Марийка взрослела и все дальше отходила от него. Теперь она не бежала, как прежде, с радостным криком ему навстречу, когда он возвращался из должности. Он очень горевал, что не в состоянии заменить дочери мать, даже отдавая ей все тепло своей души. Сыну без матери тяжело, а дочери просто невозможно. Когда друзья говорили ему об этом, он сердился и просил не трогать этой темы. С течением времени боль утраты чуть стихла, затаилась в глубине сердца.

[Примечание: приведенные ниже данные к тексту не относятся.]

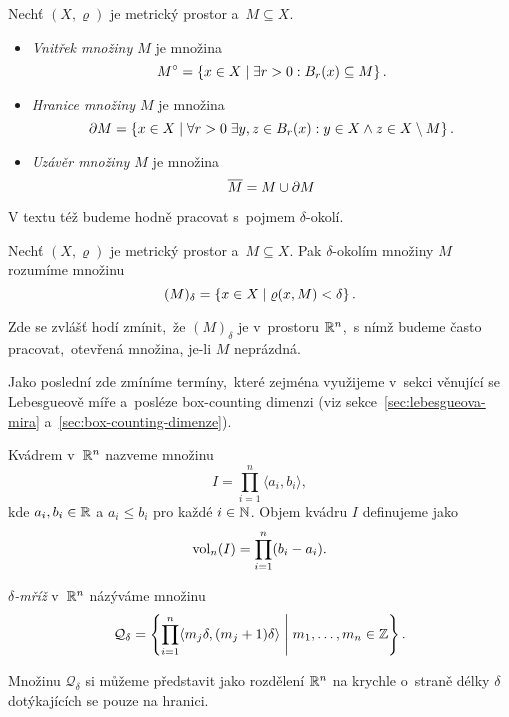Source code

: \begin{definition}\label{def:vnitrek-hranice-uzaver}
    Nechť $(X,\varrho)$ je metrický prostor a~$M\subseteq X$.
    \begin{itemize}
        \item \emph{Vnitřek množiny $M$} je množina
        \[M^\circ=\left\{x\in X\mid \exists r>0: B_r(x)\subseteq M\right\}.\]
        \item \emph{Hranice množiny $M$} je množina
        \[\partial M=\left\{x\in X\mid \forall r>0\;\exists y,z\in B_r(x): y\in X\land z\in X\setminus M\right\}.\]
        \item \emph{Uzávěr množiny $M$} je množina
        \[\overline{M}=M\cup\partial M\]
    \end{itemize}
\end{definition}
V textu též budeme hodně pracovat s~pojmem $\delta$-okolí.
\begin{definition}\label{def:delta-okoli}
    Nechť $(X,\varrho)$ je metrický prostor a~$M\subseteq X$. Pak $\delta$-okolím množiny $M$ rozumíme množinu
    \[(M)_\delta=\left\{x\in X\mid\varrho(x,M)<\delta\right\}.\]
\end{definition}
Zde se zvlášť hodí zmínit,~že $(M)_\delta$ je v~prostoru $\mathbb{R}^n$,~s nímž budeme často pracovat,~otevřená množina, je-li $M$ neprázdná.

Jako poslední zde zmíníme termíny,~které zejména využijeme v~sekci věnující se Lebesgueově míře a~posléze box-counting dimenzi (viz sekce~\ref{sec:lebesgueova-mira} a~\ref{sec:box-counting-dimenze}).
\begin{definition}[Kvádr]\label{def:kvadr}
    Kvádrem v~$\mathbb{R}^n$ nazveme množinu
    \[I=\prod_{i=1}^{n}\langle a_i,b_i\rangle,\]
    kde $a_i,b_i\in\mathbb{R}$ a $a_i\leqslant b_i$ pro každé $i\in\mathbb{N}$. Objem kvádru $I$ definujeme jako
    \[\operatorname{vol}_n(I)=\prod_{i=1}^{n}(b_i-a_i).\]
\end{definition}
\begin{definition}\label{def:delta-mriz}
    \emph{$\delta$-mříž} v~$\mathbb{R}^n$ názýváme množinu
    \[\mathcal{Q}_\delta=\left\{\prod_{i=1}^{n}\langle m_j\delta,(m_j+1)\delta\rangle\;\middle|\;m_1,\ldots,m_n\in\mathbb{Z}\right\}.\]
\end{definition}
Množinu $\mathcal{Q}_\delta$ si můžeme představit jako rozdělení $\mathbb{R}^n$ na krychle o~straně délky $\delta$ dotýkajících se pouze na hranici.


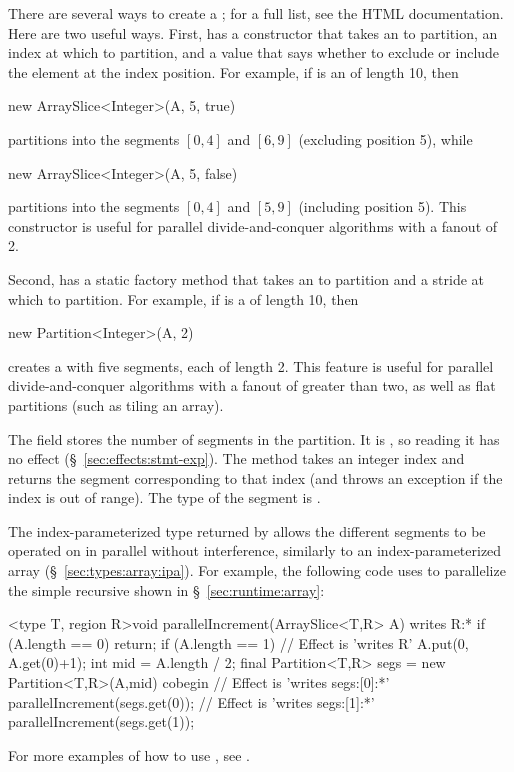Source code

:  There are several ways to
create a ; for a full list, see the HTML
documentation.  Here are two useful ways.  First, 
has a constructor that takes an  to partition, an index
at which to partition, and a  value that says whether to
exclude or include the element at the index position.  For example, if
 is an  of length 10, then
%
\begin{dpjlisting}
new ArraySlice<Integer>(A, 5, true)
\end{dpjlisting}
%
partitions  into the segments $[0,4]$ and $[6,9]$ (excluding
position 5), while
%
\begin{dpjlisting}
new ArraySlice<Integer>(A, 5, false)
\end{dpjlisting}
%
partitions  into the segments $[0,4]$ and $[5,9]$ (including
position 5).  This constructor is useful for parallel
divide-and-conquer algorithms with a fanout of 2.

Second,  has a static factory method
 that takes an  to partition and a
stride at which to partition.  For example, if  is a
 of length 10, then
%
\begin{dpjlisting}
new Partition<Integer>(A, 2)
\end{dpjlisting}
%
creates a  with five segments, each of
length 2.  This feature is useful for parallel divide-and-conquer
algorithms with a fanout of greater than two, as well as flat
partitions (such as tiling an array).

 The field  stores the number
of segments in the partition.  It is , so reading it has no
effect (\S~\ref{sec:effects:stmt-exp}).  The method  takes an
integer index  and returns the segment corresponding to that
index (and throws an exception if the index is out of range).  The
type of the segment is .

The index-parameterized type returned by  allows the
different segments to be operated on in parallel without interference,
similarly to an index-parameterized array
(\S~\ref{sec:types:array:ipa}).  For example, the following code uses
 to parallelize the simple recursive 
shown in \S~\ref{sec:runtime:array}:
%
\begin{dpjlisting}
<type T, region R>void parallelIncrement(ArraySlice<T,R> A) 
  writes R:* {
    if (A.length == 0) return;
    if (A.length == 1) {
        // Effect is 'writes R'
        A.put(0, A.get(0)+1);
    }
    int mid = A.length / 2;
    final Partition<T,R> segs = new Partition<T,R>(A,mid)
    cobegin {
        // Effect is 'writes segs:[0]:*'
        parallelIncrement(segs.get(0));
        // Effect is 'writes segs:[1]:*'
        parallelIncrement(segs.get(1));
    }
}
\end{dpjlisting}
%
For more examples of how to use , see \tutorial.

Затевалось строительство нового корпуса земской больницы, и Виктор Петрович стал оживать, почувствовав себя в родной стихии. Как в молодые годы, он поторопился взвалить все заботы о стройке на свои плечи: вновь нужно было куда-то торопиться, ехать, организовывать, уговаривать подрядчиков, артельщиков, добывать камень, известь, лес. Он приходил домой только затем, чтобы как следует отоспаться, случалось, и ночевал в своем кабинете при больнице.

Виктор Петрович был душою стройки, а сам считал себя ее крестным отцом. Однажды на земском совете он вспомнил об утвержденном еще в 1834 году плане нового Кишинева, который даже на десятую часть не был выполнен. Город рос в основном за счет глинобитных саманных мазанок, крытых сухими стеблями кукурузы или камышом. Никакому мало-мальски разумному порядку, не говоря уж о регулярном плане, застройка не поддавалась.

Очистить город от грязи, особенно в нижней его части, власти считали утопией. Улицы здесь были до такой степени запутаны, «что человек, мало знакомый с местностью‚ нескоро выберется из этого лабиринта», — писала газета «Новороссийский телеграф». Вместо контроля за строительством и помощи застройщикам земская управа принялась строить большой больничный корпус, справедливо полагая, что ему не придется пустовать.